A growing number of VARs plan to provide SaaS as more of these services become available from major IT vendors, such as IBM and Oracle, as well as from smaller players. According to VARBusiness' 2005 State of Software survey, roughly 45 percent of service providers plan to sell software as a subscription-based service during the next 12 months. That's more than twice as many as those that provide SaaS today.

For its part, research firm IDC predicts that spending on SaaS will continue to rise during the next five years at a 21 percent compound annual growth rate, reaching $10.7 billion in 2009. IDC expects much of SaaS' adoption to be driven by four factors: organizations' need to improve business processes, an increased understanding of the SaaS delivery model, growth in the number of SaaS offerings, and the creation of enablement programs to help ISVs take advantage of SaaS opportunities.
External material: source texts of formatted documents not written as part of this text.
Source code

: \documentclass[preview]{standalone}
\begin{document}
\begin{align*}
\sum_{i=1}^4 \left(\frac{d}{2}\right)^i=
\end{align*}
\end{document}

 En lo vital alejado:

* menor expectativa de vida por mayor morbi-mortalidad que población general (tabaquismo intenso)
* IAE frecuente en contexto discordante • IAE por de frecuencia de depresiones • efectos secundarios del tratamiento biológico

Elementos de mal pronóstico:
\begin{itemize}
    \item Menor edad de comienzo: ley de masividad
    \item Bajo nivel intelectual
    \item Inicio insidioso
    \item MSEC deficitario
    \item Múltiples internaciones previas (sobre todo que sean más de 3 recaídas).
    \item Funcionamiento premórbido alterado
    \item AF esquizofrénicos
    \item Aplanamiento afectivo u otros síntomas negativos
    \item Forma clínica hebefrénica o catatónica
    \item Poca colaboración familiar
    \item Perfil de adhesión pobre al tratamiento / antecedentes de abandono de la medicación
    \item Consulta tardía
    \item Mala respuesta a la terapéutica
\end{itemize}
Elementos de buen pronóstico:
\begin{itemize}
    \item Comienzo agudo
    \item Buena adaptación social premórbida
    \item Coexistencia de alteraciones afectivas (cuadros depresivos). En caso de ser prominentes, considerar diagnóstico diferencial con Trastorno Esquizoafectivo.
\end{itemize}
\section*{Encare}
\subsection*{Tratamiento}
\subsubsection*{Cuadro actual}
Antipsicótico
At the same time SaaS is taking hold at many companies, server consolidation--or the avoidance of new server purchases--has been gaining ground as organizations look for ways to cut IT infrastructure costs. Among the main reasons for the consolidation efforts, says analyst firm Gartner, is to reduce total cost of ownership, improve manageability (security, availability, disaster recovery), provide better service and improve agility.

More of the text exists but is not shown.